[Collected data entries]
┄┄┄┄┄┄┄┄┄┄┄┄┄┄┄┄┄┄┄┄

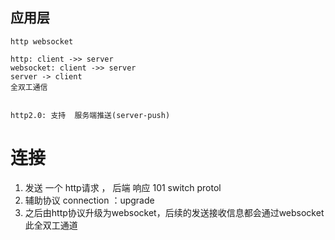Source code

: ## 应用层
    http websocket

    http: client ->> server
    websocket: client ->> server
    server -> client
    全双工通信


    http2.0: 支持  服务端推送(server-push)

# 连接
1. 发送 一个 http请求 ， 后端 响应 101 switch protol  
2. 辅助协议 connection ：upgrade 
3. 之后由http协议升级为websocket，后续的发送接收信息都会通过websocket 此全双工通道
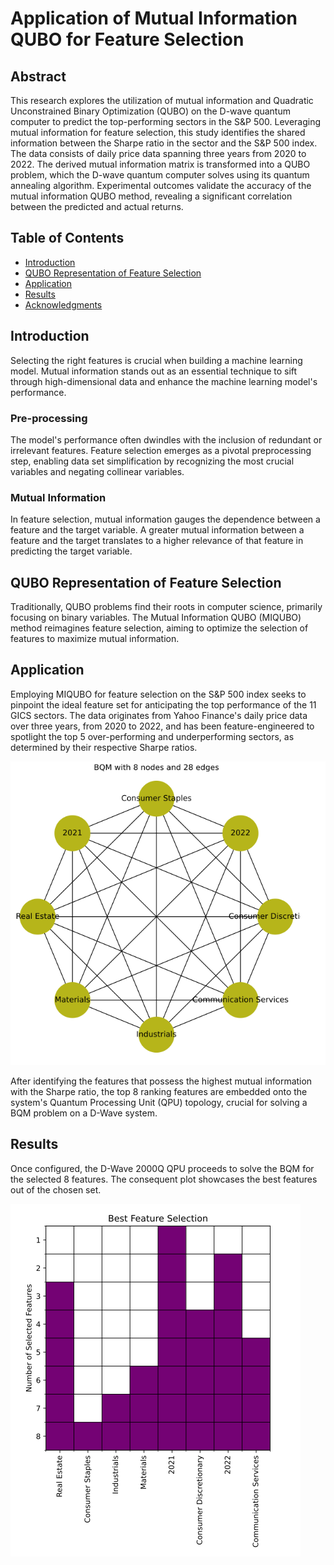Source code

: # Application of Mutual Information QUBO for Feature Selection

## Abstract
This research explores the utilization of mutual information and Quadratic Unconstrained Binary Optimization (QUBO) on the D-wave quantum computer to predict the top-performing sectors in the S&P 500. Leveraging mutual information for feature selection, this study identifies the shared information between the Sharpe ratio in the sector and the S&P 500 index. The data consists of daily price data spanning three years from 2020 to 2022. The derived mutual information matrix is transformed into a QUBO problem, which the D-wave quantum computer solves using its quantum annealing algorithm. Experimental outcomes validate the accuracy of the mutual information QUBO method, revealing a significant correlation between the predicted and actual returns.

## Table of Contents

- [Introduction](#introduction)
- [QUBO Representation of Feature Selection](#qubo-representation)
- [Application](#application)
- [Results](#results)
- [Acknowledgments](#acknowledgments)

## Introduction
Selecting the right features is crucial when building a machine learning model. Mutual information stands out as an essential technique to sift through high-dimensional data and enhance the machine learning model's performance.

### Pre-processing
The model's performance often dwindles with the inclusion of redundant or irrelevant features. Feature selection emerges as a pivotal preprocessing step, enabling data set simplification by recognizing the most crucial variables and negating collinear variables.

### Mutual Information
In feature selection, mutual information gauges the dependence between a feature and the target variable. A greater mutual information between a feature and the target translates to a higher relevance of that feature in predicting the target variable.

## QUBO Representation of Feature Selection
Traditionally, QUBO problems find their roots in computer science, primarily focusing on binary variables. The Mutual Information QUBO (MIQUBO) method reimagines feature selection, aiming to optimize the selection of features to maximize mutual information.

## Application
Employing MIQUBO for feature selection on the S&P 500 index seeks to pinpoint the ideal feature set for anticipating the top performance of the 11 GICS sectors. The data originates from Yahoo Finance's daily price data over three years, from 2020 to 2022, and has been feature-engineered to spotlight the top 5 over-performing and underperforming sectors, as determined by their respective Sharpe ratios.

![Minor Embedding of 8 Features](bqm.png)

After identifying the features that possess the highest mutual information with the Sharpe ratio, the top 8 ranking features are embedded onto the system's Quantum Processing Unit (QPU) topology, crucial for solving a BQM problem on a D-Wave system.

## Results
Once configured, the D-Wave 2000Q QPU proceeds to solve the BQM for the selected 8 features. The consequent plot showcases the best features out of the chosen set.

![Best Feature Selection from 8 Selected Features](best_fs.png)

┄┄┄┄┄┄┄┄┄┄┄┄┄┄┄┄┄┄┄┄

The records above are to be set down exactly as written, with no images.

Source code

: ## 应用层
    http websocket

    http: client ->> server
    websocket: client ->> server
    server -> client
    全双工通信


    http2.0: 支持  服务端推送(server-push)

# 连接
1. 发送 一个 http请求 ， 后端 响应 101 switch protol  
2. 辅助协议 connection ：upgrade 
3. 之后由http协议升级为websocket，后续的发送接收信息都会通过websocket 此全双工通道
Source code

: # Application of Mutual Information QUBO for Feature Selection

## Abstract
This research explores the utilization of mutual information and Quadratic Unconstrained Binary Optimization (QUBO) on the D-wave quantum computer to predict the top-performing sectors in the S&P 500. Leveraging mutual information for feature selection, this study identifies the shared information between the Sharpe ratio in the sector and the S&P 500 index. The data consists of daily price data spanning three years from 2020 to 2022. The derived mutual information matrix is transformed into a QUBO problem, which the D-wave quantum computer solves using its quantum annealing algorithm. Experimental outcomes validate the accuracy of the mutual information QUBO method, revealing a significant correlation between the predicted and actual returns.

## Table of Contents

- [Introduction](#introduction)
- [QUBO Representation of Feature Selection](#qubo-representation)
- [Application](#application)
- [Results](#results)
- [Acknowledgments](#acknowledgments)

## Introduction
Selecting the right features is crucial when building a machine learning model. Mutual information stands out as an essential technique to sift through high-dimensional data and enhance the machine learning model's performance.

### Pre-processing
The model's performance often dwindles with the inclusion of redundant or irrelevant features. Feature selection emerges as a pivotal preprocessing step, enabling data set simplification by recognizing the most crucial variables and negating collinear variables.

### Mutual Information
In feature selection, mutual information gauges the dependence between a feature and the target variable. A greater mutual information between a feature and the target translates to a higher relevance of that feature in predicting the target variable.

## QUBO Representation of Feature Selection
Traditionally, QUBO problems find their roots in computer science, primarily focusing on binary variables. The Mutual Information QUBO (MIQUBO) method reimagines feature selection, aiming to optimize the selection of features to maximize mutual information.

## Application
Employing MIQUBO for feature selection on the S&P 500 index seeks to pinpoint the ideal feature set for anticipating the top performance of the 11 GICS sectors. The data originates from Yahoo Finance's daily price data over three years, from 2020 to 2022, and has been feature-engineered to spotlight the top 5 over-performing and underperforming sectors, as determined by their respective Sharpe ratios.

![Minor Embedding of 8 Features](bqm.png)

After identifying the features that possess the highest mutual information with the Sharpe ratio, the top 8 ranking features are embedded onto the system's Quantum Processing Unit (QPU) topology, crucial for solving a BQM problem on a D-Wave system.

## Results
Once configured, the D-Wave 2000Q QPU proceeds to solve the BQM for the selected 8 features. The consequent plot showcases the best features out of the chosen set.

![Best Feature Selection from 8 Selected Features](best_fs.png)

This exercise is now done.